Humorkritik | März 2009
März 2009

Gut durchmischt
Zu den mitunter peinlichsten Lektüren, welche die große Literarmaschine hervorzubringen in der Lage ist, gehören die seit mindestens den Achtzigern belegten »Lexika der Jugendsprache«: Nichtjugendliche, die einen Slang auseinanderzunehmen behaupten, den sie a) selbst nicht sprechen, der b) schon zum Zeitpunkt der Drucklegung veraltet ist und der c) meist ein die verschiedenen Subkulturen und Milieus komplett ignorierendes Gemenge unterschiedlichster Stillagen ist – diese Leute also erklären (erwachsenen) Lesern, welch kuriose Blüten das Pflänzlein Sprache gerade treibt. Daß die sich’s aber nach all der Zeit immer noch unverdrossen gefallen lassen, beweist hartnäckig der Pons-Verlag, der Jahr um Jahr eine neue Edition seiner Slangbücher in die Regale stemmt.
Schön, daß es auch anders geht – nämlich im Netz. Da gibt es seit 1999 das »Urban Dictionary« – ein Projekt, das einst mit ähnlichen Standards wie Wikipedia arbeitete und soziologisch orientiert war, mittlerweile aber einem linguistischen Catwalk gleichkommt: Möglichst skurrile Wörter werden samt ihrer Definition erfunden und können vom Publikum bewertet werden. Die meisten entstammen längst nicht der gesprochenen Sprache – Vokabeln wie »shypod« (»when one is hesitant about sharing the contents of his or her iPod«) oder »homobrophobia« (»the fear that your brother will be or is gay«) sind kein Bestandteil irgendeines Slangs oder Szenesprechs, vielmehr blanke Verhöhnung jedes pedantischen Versuchs, »die« Jugendsprache zu katalogisieren und abzuheften.

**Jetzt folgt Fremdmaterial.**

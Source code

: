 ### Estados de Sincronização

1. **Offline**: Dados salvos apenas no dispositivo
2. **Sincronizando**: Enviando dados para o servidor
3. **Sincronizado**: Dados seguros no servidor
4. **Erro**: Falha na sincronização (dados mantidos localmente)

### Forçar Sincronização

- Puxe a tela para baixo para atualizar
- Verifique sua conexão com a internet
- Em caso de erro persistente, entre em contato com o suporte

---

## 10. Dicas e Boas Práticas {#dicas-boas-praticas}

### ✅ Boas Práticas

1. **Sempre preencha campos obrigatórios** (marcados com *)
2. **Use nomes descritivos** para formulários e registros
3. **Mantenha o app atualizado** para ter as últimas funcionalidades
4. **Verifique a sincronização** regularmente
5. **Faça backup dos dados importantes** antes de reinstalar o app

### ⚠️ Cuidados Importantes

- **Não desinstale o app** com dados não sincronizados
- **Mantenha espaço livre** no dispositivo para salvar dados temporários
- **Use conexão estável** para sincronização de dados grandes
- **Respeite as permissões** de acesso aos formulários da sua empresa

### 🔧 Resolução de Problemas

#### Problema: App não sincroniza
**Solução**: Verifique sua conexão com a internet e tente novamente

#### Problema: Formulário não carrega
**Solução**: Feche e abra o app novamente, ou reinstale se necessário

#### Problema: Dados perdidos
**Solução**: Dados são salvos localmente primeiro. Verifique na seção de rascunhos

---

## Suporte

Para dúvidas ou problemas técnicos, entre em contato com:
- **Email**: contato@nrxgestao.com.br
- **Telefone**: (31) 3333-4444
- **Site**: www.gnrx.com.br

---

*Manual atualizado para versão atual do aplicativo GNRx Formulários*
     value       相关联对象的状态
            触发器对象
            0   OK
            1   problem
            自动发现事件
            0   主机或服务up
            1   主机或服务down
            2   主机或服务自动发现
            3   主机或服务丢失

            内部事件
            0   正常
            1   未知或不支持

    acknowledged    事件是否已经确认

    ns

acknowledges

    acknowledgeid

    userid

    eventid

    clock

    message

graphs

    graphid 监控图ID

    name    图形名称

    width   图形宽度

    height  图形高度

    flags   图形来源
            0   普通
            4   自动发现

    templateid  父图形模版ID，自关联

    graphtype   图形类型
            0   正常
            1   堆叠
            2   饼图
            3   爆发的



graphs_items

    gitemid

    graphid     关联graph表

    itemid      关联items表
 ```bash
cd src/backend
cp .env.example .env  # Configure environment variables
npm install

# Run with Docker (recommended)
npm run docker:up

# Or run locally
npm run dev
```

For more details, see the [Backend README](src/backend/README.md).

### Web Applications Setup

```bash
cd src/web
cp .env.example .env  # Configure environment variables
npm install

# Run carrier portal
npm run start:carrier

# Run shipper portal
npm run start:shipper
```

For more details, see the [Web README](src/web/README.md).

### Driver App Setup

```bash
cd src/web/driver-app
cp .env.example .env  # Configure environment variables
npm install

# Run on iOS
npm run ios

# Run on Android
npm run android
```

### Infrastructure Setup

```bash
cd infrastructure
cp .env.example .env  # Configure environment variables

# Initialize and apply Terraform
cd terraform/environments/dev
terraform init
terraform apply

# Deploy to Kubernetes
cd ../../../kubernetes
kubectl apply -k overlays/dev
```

Während das »Urban Dictionary« immerhin der Form nach noch ein Wörterbuch zu sein behauptet, hat sich das deutsche Pendant »mundmische.de« von jeglichem pseudowissenschaftlichen Getue emanzipiert – und auch von praktisch jeder Form der Qualitätskontrolle. Dafür sind die Vokabeln, die dort »gemischt« (also: erfunden) werden, von einer solch genuin pubertären Freude am Fabulieren bzw. an obszöner Phantasie, daß das Blättern in der Mische einen alten Herrn wie mich begeistern kann. Zwar sind einige der Einträge wenig originelle Synonyme zu Dingen, die sich von selbst erklären (»Joghurtgewehr«, »dochten«), andere hingegen zeugen von echtem Witz: Da gibt es zum Beispiel die »Maurerhandtasche« (das klassische Sixpack), die »Schminkmurmel« (der Kopf einer nicht sehr hellen Frau), ein »Handarbeitsheft« (ein Pornomagazin) und die »Tigerunterhose« (»ist vorne gelb und hinten braun und sollte beizeiten gegen eine Eisbärunterhose gewechselt werden«) – was Mopedlampen sind und was man unter einem Tiefwasserhafen oder einer Aufbockversiegelung versteht, schlagen Sie aber um Himmels willen selber nach! Material genug jedenfalls für viele neue Pons-Unsinnsbücher. Aber wozu Wasser in Dosen kaufen, wenn man an die Quelle gehen kann?